One of the crucial aspects of running a pizza business, as it turns out, is making edible pizza. After it endured a 5 per cent decline in US same-store sales in 2008, as well as years of jokes about its boxes tasting better than their contents, Domino’s Pizza launched a domestic recipe upgrade in late 2009, along with an ad campaign that in effect conceded that the pizza had been bad and would get better. Sales jumped, and the shares have risen 300 per cent since the beginning of 2010.
Now that the pizza is better, it is easy to see the virtues of Domino’s business model. Most of Domino’s 4,900 US stores, and all of its 4,700 international outlets, are franchised, so most of its profits come from fees, royalties and sales of ingredients to franchisees. The result is ample, steady cash flows, which have gone towards stock buy-backs and reducing the heavy debt load taken on in a 2007 recapitalisation.

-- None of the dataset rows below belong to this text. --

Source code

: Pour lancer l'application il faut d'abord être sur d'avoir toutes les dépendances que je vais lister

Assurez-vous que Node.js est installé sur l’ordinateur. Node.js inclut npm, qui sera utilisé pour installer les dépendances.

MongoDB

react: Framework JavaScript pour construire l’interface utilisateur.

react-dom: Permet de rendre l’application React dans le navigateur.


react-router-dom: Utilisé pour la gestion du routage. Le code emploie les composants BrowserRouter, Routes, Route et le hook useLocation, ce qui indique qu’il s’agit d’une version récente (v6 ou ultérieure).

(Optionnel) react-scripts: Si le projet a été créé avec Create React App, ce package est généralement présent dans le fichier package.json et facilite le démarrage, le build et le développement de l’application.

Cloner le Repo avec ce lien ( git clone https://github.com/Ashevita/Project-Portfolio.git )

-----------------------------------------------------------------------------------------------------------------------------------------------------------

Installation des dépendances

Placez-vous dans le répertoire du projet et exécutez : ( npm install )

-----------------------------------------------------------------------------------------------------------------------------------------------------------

The Domino’s master franchisee in the British Isles, Domino’s Pizza UK and Ireland, shares these virtues: nearly all of its 726 stores are sub-franchised. It earns a higher operating margin than the US company, despite paying it a royalty. And it has strengths of its own: a pristine balance sheet and more room to grow. It is adding about 60 stores a year in the UK and thinks it can continue doing so for years, and it has the rights to Germany, where it has just six stores at the moment. And it also sends cash back to investors.
Despite this, the shares have not rallied as strongly as the US company’s – perhaps because it didn’t have quality problems to fix. A defensive industry, cash flows, growth, return of capital – an excellent recipe, on both sides of the Atlantic. Too bad all of this is reflected in the valuations. Both companies trade at a notable premium to their industry peers. Investors may have to wait for the market to deliver better prices.